Scottish 30 Shilling

            While the mint preferred dies with shallow engraving depth, to help prolong the life of the dies in use, this also meant that resultant coin wear would be very fast. As can be seen in the above examples the importance of a high rim is seen to help coin wear. Did the mint know this? The answer is most definitely yes when we look at examples of Scottish 30 shillings produced at the Edinburgh mint using milling techniques back in the 1630’s. The dies were made by Briot with excellent attention to detail and depth of engraving. The very pronounced large high profile beading around the edge of the coin which is complete on both sides, protects the engraved details in the centre when the coin rubs against surfaces. During the Commonwealth Period the depth of engraving increased with time up to the Cromwell Crown of 1658. The depth with this piece was so high that a coin laid obverse face down will spin very easily and for a long time as Cromwell’s bust protrudes more than the rim of the coin.
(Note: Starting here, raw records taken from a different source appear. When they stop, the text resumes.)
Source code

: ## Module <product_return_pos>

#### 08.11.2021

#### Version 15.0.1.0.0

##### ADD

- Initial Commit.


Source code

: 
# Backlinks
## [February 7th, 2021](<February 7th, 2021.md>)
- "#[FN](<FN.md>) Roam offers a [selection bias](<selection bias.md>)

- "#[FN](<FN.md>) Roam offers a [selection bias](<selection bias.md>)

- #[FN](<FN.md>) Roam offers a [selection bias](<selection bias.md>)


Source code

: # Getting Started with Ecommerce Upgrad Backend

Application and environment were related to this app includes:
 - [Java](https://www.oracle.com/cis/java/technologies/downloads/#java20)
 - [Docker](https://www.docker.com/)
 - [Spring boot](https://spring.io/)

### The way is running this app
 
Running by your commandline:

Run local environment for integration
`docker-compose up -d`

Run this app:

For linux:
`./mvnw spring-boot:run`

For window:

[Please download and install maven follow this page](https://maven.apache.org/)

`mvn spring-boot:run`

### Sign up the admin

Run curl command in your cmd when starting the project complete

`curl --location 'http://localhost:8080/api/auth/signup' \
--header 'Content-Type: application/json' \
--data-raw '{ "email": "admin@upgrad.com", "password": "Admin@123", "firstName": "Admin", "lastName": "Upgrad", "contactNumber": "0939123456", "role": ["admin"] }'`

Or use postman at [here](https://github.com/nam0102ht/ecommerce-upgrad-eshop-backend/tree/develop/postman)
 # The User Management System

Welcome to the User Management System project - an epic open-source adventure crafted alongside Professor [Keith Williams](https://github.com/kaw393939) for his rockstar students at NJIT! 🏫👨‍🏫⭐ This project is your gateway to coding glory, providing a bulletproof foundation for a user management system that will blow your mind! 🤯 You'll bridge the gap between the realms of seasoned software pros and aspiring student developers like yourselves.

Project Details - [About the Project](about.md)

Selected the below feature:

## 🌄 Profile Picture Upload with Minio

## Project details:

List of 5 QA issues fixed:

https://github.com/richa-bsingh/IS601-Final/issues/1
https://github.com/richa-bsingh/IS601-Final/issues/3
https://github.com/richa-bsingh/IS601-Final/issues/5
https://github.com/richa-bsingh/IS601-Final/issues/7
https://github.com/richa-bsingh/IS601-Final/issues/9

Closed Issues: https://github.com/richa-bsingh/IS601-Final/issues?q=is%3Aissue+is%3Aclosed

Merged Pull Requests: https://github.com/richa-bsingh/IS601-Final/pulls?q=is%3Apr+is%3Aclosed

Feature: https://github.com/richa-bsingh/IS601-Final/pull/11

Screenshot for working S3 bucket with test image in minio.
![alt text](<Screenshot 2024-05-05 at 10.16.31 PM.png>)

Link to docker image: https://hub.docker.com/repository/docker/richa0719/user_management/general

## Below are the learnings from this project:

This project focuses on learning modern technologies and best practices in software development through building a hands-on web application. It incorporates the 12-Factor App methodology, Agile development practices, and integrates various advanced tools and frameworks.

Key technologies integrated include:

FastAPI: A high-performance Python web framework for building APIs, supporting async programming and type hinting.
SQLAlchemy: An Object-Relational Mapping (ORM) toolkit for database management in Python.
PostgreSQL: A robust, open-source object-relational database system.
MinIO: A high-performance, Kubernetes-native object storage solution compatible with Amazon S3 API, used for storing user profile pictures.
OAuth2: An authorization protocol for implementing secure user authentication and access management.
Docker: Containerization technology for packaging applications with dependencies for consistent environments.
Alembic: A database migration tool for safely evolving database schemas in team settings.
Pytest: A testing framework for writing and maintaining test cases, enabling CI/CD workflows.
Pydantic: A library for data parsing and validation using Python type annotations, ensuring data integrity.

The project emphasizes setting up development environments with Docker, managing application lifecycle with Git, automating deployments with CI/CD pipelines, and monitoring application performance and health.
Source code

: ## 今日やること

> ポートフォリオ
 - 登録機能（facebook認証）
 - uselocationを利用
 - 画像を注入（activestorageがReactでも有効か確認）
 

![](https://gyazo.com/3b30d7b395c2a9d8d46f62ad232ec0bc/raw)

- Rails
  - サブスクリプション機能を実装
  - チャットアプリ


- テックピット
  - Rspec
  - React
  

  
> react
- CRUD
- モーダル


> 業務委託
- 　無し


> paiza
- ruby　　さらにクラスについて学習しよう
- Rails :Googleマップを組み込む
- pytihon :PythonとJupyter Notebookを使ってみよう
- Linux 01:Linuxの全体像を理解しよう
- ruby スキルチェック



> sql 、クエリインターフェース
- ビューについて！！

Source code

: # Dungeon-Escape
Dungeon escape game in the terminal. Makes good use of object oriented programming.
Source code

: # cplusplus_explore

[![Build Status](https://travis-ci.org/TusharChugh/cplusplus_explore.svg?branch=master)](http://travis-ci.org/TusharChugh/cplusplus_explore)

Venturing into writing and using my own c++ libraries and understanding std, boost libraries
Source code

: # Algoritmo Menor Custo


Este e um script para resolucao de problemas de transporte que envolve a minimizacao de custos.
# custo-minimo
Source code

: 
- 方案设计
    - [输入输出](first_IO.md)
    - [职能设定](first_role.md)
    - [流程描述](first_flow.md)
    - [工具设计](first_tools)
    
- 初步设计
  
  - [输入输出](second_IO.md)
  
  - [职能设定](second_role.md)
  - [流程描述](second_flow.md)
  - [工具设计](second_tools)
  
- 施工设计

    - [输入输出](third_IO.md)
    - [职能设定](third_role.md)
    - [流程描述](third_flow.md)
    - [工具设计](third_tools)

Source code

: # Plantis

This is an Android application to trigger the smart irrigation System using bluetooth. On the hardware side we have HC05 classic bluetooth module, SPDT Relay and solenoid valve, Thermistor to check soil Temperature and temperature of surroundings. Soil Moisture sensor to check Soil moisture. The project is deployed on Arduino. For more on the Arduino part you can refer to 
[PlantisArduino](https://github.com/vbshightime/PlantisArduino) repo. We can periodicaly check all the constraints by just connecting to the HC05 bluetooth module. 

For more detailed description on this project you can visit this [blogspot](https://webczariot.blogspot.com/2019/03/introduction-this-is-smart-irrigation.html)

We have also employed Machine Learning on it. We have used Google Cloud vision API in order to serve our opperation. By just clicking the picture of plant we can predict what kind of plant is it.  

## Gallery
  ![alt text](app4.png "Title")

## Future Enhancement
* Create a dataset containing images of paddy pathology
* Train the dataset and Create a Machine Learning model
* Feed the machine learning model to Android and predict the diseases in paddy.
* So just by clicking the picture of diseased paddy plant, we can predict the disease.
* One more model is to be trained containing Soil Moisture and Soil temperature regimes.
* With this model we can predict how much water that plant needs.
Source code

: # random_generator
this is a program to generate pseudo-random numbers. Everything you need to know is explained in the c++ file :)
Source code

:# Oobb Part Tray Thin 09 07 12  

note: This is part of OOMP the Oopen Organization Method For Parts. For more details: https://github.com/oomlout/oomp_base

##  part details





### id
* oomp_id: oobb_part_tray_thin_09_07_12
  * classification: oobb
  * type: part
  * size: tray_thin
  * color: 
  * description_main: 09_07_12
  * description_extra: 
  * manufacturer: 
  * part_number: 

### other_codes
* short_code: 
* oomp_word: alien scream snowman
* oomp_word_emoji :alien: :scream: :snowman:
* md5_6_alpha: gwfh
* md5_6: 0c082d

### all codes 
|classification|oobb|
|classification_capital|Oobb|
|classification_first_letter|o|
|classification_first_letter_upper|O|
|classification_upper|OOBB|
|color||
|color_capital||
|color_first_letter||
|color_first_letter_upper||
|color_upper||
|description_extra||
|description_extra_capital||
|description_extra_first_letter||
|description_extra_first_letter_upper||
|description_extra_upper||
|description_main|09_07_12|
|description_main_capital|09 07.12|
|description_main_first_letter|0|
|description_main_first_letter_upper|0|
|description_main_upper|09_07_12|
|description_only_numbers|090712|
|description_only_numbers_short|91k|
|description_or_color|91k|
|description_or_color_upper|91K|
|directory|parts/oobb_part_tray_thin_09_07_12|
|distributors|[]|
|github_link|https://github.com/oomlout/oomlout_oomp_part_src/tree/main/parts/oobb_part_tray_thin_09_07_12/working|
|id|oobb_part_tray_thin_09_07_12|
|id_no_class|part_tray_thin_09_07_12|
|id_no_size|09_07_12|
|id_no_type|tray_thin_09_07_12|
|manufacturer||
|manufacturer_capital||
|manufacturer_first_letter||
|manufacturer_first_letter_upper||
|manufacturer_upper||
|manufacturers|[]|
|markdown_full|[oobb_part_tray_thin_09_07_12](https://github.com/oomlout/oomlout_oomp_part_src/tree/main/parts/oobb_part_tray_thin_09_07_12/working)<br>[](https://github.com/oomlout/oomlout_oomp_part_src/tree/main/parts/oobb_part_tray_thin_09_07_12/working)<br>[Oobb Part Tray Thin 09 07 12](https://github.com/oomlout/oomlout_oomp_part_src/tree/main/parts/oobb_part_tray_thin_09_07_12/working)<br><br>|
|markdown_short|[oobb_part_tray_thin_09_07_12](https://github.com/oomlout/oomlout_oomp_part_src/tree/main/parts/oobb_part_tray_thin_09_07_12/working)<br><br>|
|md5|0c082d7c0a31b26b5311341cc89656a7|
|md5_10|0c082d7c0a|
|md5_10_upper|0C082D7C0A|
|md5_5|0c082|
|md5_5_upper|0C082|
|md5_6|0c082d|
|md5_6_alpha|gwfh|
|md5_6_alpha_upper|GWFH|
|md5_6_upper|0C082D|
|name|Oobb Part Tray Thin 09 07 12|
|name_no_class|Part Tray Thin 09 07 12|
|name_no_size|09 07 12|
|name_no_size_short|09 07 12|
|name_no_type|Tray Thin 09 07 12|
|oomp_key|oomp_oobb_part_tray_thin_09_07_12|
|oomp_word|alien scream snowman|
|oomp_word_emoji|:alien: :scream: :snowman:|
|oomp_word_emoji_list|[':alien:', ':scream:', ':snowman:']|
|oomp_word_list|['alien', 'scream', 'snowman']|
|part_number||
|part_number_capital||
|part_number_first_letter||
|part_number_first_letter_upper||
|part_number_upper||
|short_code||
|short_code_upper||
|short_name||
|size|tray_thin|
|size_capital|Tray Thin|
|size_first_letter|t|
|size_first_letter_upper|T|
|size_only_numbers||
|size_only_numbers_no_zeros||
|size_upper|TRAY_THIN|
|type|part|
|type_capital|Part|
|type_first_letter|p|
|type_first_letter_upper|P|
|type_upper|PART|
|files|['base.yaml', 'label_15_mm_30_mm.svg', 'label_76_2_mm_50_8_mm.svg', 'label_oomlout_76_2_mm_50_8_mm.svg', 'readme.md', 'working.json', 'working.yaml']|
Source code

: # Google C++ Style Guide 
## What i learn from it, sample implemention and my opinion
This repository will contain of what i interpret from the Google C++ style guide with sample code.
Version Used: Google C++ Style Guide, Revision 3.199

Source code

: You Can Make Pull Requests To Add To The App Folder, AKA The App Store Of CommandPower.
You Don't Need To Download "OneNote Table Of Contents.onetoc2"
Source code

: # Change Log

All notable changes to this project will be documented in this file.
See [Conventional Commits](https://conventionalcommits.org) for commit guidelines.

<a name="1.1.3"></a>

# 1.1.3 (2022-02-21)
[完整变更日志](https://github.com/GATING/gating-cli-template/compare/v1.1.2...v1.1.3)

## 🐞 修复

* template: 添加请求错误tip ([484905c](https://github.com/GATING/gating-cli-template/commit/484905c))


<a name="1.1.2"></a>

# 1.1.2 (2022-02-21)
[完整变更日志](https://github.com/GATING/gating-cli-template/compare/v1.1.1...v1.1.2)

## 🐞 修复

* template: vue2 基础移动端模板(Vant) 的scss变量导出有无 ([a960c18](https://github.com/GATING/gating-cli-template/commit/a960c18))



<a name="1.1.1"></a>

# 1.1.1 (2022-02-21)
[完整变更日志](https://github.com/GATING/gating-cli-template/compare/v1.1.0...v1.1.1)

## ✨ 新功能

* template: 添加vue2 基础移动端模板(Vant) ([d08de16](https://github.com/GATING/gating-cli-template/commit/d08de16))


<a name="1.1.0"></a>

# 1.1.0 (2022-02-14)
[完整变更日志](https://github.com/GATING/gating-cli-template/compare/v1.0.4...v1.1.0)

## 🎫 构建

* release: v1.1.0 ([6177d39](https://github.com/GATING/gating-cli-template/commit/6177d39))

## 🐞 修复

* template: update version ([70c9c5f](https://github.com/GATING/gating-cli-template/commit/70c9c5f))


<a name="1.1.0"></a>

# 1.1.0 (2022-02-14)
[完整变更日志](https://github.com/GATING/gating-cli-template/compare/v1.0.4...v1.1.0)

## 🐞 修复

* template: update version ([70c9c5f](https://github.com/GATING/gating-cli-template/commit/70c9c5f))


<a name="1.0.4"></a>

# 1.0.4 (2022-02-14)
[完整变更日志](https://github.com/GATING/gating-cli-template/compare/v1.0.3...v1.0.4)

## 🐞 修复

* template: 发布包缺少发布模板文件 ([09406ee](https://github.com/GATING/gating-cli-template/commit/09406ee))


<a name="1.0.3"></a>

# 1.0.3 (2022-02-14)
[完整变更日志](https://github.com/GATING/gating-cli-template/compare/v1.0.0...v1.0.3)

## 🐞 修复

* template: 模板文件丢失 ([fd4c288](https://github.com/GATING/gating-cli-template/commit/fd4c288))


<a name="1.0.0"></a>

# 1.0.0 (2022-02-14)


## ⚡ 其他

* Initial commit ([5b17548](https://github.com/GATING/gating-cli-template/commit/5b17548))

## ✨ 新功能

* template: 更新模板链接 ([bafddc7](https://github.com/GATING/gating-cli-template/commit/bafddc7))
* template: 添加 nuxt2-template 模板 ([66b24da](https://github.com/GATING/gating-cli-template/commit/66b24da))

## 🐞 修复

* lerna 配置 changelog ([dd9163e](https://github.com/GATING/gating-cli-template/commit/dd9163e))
In 1662 when production of milled coins was started  the shallow engraved patterns of the Rottier Brothers was preferred to Symonds high relief profile dies which had a significantly shorter life in use.  

            One has to conclude that the mint saw denomination values, halfcrown and below, as having a built in defect for everyday wear and tear, which anyway would happen with handling.  A new monarch was a time to call in the worn metal coins, melt them down and re-issue.